Foxboro Woman Pleads Guilty, Sentenced to Jail in Connection with Selling Illegal MBTA Passes in Biggest Fare Evasion Scheme in MBTA History
Illegal Monthly Passes Worth Millions Produced And Sold To Riders
SALEM – A Foxboro woman has pleaded guilty and been sentenced to jail for her role in an extensive scheme involving the production and sale of millions of dollars’ worth of illegal MBTA monthly passes, Attorney General Maura Healey announced today.
Susan Gillis, age 49, pleaded guilty on Tuesday in Essex Superior Court to charges of Receiving Stolen Property over $250 (3 counts).
After her plea was entered, Judge David A. Lowy sentenced Gillis to two-and-a-half years in the House of Correction, with one year to serve and the balance suspended for a probationary period of three years.
At various times starting in November 2007, Gillis, Alex Saunders, and Joceline Townes, each received stolen tickets from Andres Townes, an employee of an MBTA subcontractor, who was working with a female associate, Gloria Escobar.
In June 2012, Andres Townes, Escobar, Saunders, and Joceline Townes pleaded guilty in connection with the scheme. Andres Townes was sentenced to three years to three years and one day in state prison, with two years of probation to run concurrent with his sentence. Escobar was sentenced to two years in the House of Correction. Alex Saunders was sentenced to eighteen months in the House of Correction. Joceline Townes was sentenced to 3 months in the House of Correction.
The Attorney General’s Office began an investigation into the production and sale of illegal MBTA passes in March 2011, after an alert conductor noticed a pass that appeared different in color purportedly purchased by a rider on Craigslist. Further investigation showed that, while the ticket was authentic, the MBTA database had no record of it being activated and the MBTA had not received payment for it. The MBTA then discovered that more than 400 of these fraudulent passes, worth more than $70,000, were being used by passengers in March of 2011 alone.
According to authorities, the defendants advertised the illegal tickets on Craigslist and sold them either in person or through the mail to MBTA riders. The stolen tickets, valued up to $250 each, were sold by the defendants at a discounted rate with no revenue going back to the MBTA. As a result of this scheme, the defendants paid Andres Townes thousands of dollars each month based on their individual ticket sales.
Investigators discovered that all the stolen passes had been activated in Beverly, Massachusetts by a machine owned by the MBTA and used by Cubic Transportation Systems, Inc. (“Cubic”), an independent vendor which handled the sale and fulfillment of MBTA passes purchased on-line and over the telephone.

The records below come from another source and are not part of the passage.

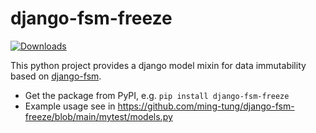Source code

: # django-fsm-freeze
[![Downloads](https://static.pepy.tech/personalized-badge/django-fsm-freeze?period=total&units=international_system&left_color=grey&right_color=yellowgreen&left_text=Downloads)](https://pepy.tech/project/django-fsm-freeze)

This python project provides a django model mixin for data immutability based on
[django-fsm](https://github.com/viewflow/django-fsm).

- Get the package from PyPI, e.g. `pip install django-fsm-freeze`
- Example usage see in https://github.com/ming-tung/django-fsm-freeze/blob/main/mytest/models.py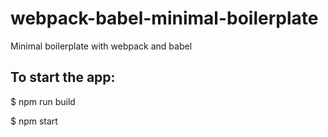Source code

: # webpack-babel-minimal-boilerplate

Minimal boilerplate with webpack and babel

## To start the app:

$ npm run build

$ npm start
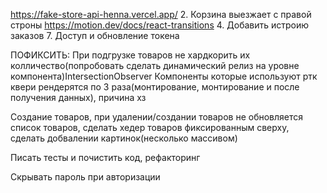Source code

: https://fake-store-api-henna.vercel.app/ 2. Корзина выезжает с правой строны https://motion.dev/docs/react-transitions 4. Добавить истроию заказов 7. Доступ и обновление токена

ПОФИКСИТЬ:
При подгрузке товаров не хардкорить их колличество(попробовать сделать динамический релиз на уровне компонента)IntersectionObserver
Компоненты которые используют ртк квери рендерятся по 3 раза(монтирование, монтирование и после получения данных), причина хз

Создание товаров, при удалении/создании товаров не обновляется список товаров, сделать хедер товаров фиксированным сверху, сделать добвалении картинок(несколько массивом)

Писать тесты и почистить код, рефакторинг

Cкрывать пароль при авторизации
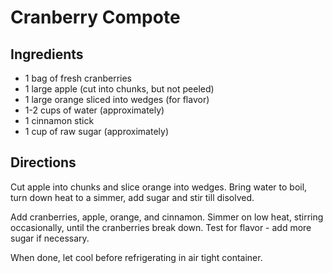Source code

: # Cranberry Compote

## Ingredients
* 1 bag of fresh cranberries
* 1 large apple (cut into chunks, but not peeled)
* 1 large orange sliced into wedges (for flavor)
* 1-2 cups of water (approximately)
* 1 cinnamon stick
* 1 cup of raw sugar (approximately)

## Directions
Cut apple into chunks and slice orange into wedges. Bring water to boil, turn down heat to a simmer, add sugar and stir till disolved.

Add cranberries, apple, orange, and cinnamon. Simmer on low heat, stirring occasionally, until the cranberries break down. Test for flavor - add more sugar if necessary.

When done, let cool before refrigerating in air tight container.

According to authorities, as an employee of Cubic, Andres Townes manipulated the machine to produce authentic MBTA passes that were not recorded by the MBTA’s central computer system as having been activated and were later sold by the defendants for profit.
Investigation revealed that Andres Townes produced more than 20,000 fraudulent passes worth millions of dollars. Some of the passes produced were dated and activated for use as far in the future as November 2012.
Consumers should be aware that the MBTA does not sell passes through Craigslist, private individuals or at a discounted rate. The MBTA also does not sell passes for use in future months. If passengers hold a pass purchased this way, they may hold a pass that was fraudulently produced. Passengers who are concerned that they may have a fraudulent pass should contact the MBTA Transit Police at 617-222-1160.
The investigation was initially conducted by the MBTA and MBTA Transit Police. It was then referred to the Suffolk County District Attorney’s Office. Due to Cubic’s location in Essex County, the investigation was brought to the Attorney General’s Public Integrity Division.
This case was prosecuted by Assistant Attorney General Gina Masotta of AG Healey’s Public Integrity Division and Assistant Attorney General David Rubin. It was investigated by MBTA detectives, personnel in the MBTA’s Automated Fare Collection Department, State Police assigned to the Attorney General’s Office, Director Sallyann Nelligan of AG Healey’s Financial Investigation Division and the AG’s Digital Evidence Lab.